─── EXTRACTED ENTRIES

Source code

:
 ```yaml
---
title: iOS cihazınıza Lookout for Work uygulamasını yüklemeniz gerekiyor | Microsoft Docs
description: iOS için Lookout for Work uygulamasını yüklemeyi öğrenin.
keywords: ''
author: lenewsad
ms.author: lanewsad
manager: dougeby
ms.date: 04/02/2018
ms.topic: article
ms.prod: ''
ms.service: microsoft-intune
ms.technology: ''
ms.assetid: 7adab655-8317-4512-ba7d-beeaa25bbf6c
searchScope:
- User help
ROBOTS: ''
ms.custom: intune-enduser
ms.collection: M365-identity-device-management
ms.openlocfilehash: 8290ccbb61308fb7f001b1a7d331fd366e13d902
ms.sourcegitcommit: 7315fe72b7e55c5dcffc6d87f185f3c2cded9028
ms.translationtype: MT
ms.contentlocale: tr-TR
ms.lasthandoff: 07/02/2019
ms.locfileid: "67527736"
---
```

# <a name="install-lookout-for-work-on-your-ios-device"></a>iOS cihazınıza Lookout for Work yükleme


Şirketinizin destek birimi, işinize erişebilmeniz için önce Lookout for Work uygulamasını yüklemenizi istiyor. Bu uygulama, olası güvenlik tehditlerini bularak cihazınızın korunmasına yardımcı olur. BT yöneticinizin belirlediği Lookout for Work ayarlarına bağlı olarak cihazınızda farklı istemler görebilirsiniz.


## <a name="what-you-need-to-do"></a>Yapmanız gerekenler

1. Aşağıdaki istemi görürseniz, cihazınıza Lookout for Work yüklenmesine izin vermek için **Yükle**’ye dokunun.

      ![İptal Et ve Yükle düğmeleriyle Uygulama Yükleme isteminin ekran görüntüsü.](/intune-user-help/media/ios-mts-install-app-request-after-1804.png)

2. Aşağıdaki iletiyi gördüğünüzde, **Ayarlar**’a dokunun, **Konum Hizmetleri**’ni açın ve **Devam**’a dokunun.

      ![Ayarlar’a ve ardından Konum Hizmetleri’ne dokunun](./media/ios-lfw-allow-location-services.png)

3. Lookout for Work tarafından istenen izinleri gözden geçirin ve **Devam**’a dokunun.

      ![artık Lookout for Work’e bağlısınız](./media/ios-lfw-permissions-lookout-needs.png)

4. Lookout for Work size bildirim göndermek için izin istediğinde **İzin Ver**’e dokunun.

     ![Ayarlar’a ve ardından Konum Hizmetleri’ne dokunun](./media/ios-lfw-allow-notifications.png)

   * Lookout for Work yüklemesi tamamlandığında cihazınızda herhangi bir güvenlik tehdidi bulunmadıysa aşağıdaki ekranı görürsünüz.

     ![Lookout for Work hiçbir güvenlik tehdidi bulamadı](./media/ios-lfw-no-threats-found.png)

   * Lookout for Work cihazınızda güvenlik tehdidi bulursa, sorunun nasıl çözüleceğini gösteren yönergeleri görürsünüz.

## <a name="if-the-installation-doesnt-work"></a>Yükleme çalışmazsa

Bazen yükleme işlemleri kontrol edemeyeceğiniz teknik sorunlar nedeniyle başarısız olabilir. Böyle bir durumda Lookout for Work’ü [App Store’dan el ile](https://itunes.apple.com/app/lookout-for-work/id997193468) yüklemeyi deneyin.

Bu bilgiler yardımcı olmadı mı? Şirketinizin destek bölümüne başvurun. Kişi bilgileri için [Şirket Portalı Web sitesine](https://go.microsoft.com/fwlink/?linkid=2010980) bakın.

──────

Transcribe every entry exactly, omitting nothing.

Source code

:
 ```yaml
---
title: iOS cihazınıza Lookout for Work uygulamasını yüklemeniz gerekiyor | Microsoft Docs
description: iOS için Lookout for Work uygulamasını yüklemeyi öğrenin.
keywords: ''
author: lenewsad
ms.author: lanewsad
manager: dougeby
ms.date: 04/02/2018
ms.topic: article
ms.prod: ''
ms.service: microsoft-intune
ms.technology: ''
ms.assetid: 7adab655-8317-4512-ba7d-beeaa25bbf6c
searchScope:
- User help
ROBOTS: ''
ms.custom: intune-enduser
ms.collection: M365-identity-device-management
ms.openlocfilehash: 8290ccbb61308fb7f001b1a7d331fd366e13d902
ms.sourcegitcommit: 7315fe72b7e55c5dcffc6d87f185f3c2cded9028
ms.translationtype: MT
ms.contentlocale: tr-TR
ms.lasthandoff: 07/02/2019
ms.locfileid: "67527736"
---
```

# <a name="install-lookout-for-work-on-your-ios-device"></a>iOS cihazınıza Lookout for Work yükleme


Şirketinizin destek birimi, işinize erişebilmeniz için önce Lookout for Work uygulamasını yüklemenizi istiyor. Bu uygulama, olası güvenlik tehditlerini bularak cihazınızın korunmasına yardımcı olur. BT yöneticinizin belirlediği Lookout for Work ayarlarına bağlı olarak cihazınızda farklı istemler görebilirsiniz.


## <a name="what-you-need-to-do"></a>Yapmanız gerekenler

1. Aşağıdaki istemi görürseniz, cihazınıza Lookout for Work yüklenmesine izin vermek için **Yükle**’ye dokunun.

      ![İptal Et ve Yükle düğmeleriyle Uygulama Yükleme isteminin ekran görüntüsü.](/intune-user-help/media/ios-mts-install-app-request-after-1804.png)

2. Aşağıdaki iletiyi gördüğünüzde, **Ayarlar**’a dokunun, **Konum Hizmetleri**’ni açın ve **Devam**’a dokunun.

      ![Ayarlar’a ve ardından Konum Hizmetleri’ne dokunun](./media/ios-lfw-allow-location-services.png)

3. Lookout for Work tarafından istenen izinleri gözden geçirin ve **Devam**’a dokunun.

      ![artık Lookout for Work’e bağlısınız](./media/ios-lfw-permissions-lookout-needs.png)

4. Lookout for Work size bildirim göndermek için izin istediğinde **İzin Ver**’e dokunun.

     ![Ayarlar’a ve ardından Konum Hizmetleri’ne dokunun](./media/ios-lfw-allow-notifications.png)

   * Lookout for Work yüklemesi tamamlandığında cihazınızda herhangi bir güvenlik tehdidi bulunmadıysa aşağıdaki ekranı görürsünüz.

     ![Lookout for Work hiçbir güvenlik tehdidi bulamadı](./media/ios-lfw-no-threats-found.png)

   * Lookout for Work cihazınızda güvenlik tehdidi bulursa, sorunun nasıl çözüleceğini gösteren yönergeleri görürsünüz.

## <a name="if-the-installation-doesnt-work"></a>Yükleme çalışmazsa

Bazen yükleme işlemleri kontrol edemeyeceğiniz teknik sorunlar nedeniyle başarısız olabilir. Böyle bir durumda Lookout for Work’ü [App Store’dan el ile](https://itunes.apple.com/app/lookout-for-work/id997193468) yüklemeyi deneyin.

Bu bilgiler yardımcı olmadı mı? Şirketinizin destek bölümüne başvurun. Kişi bilgileri için [Şirket Portalı Web sitesine](https://go.microsoft.com/fwlink/?linkid=2010980) bakın.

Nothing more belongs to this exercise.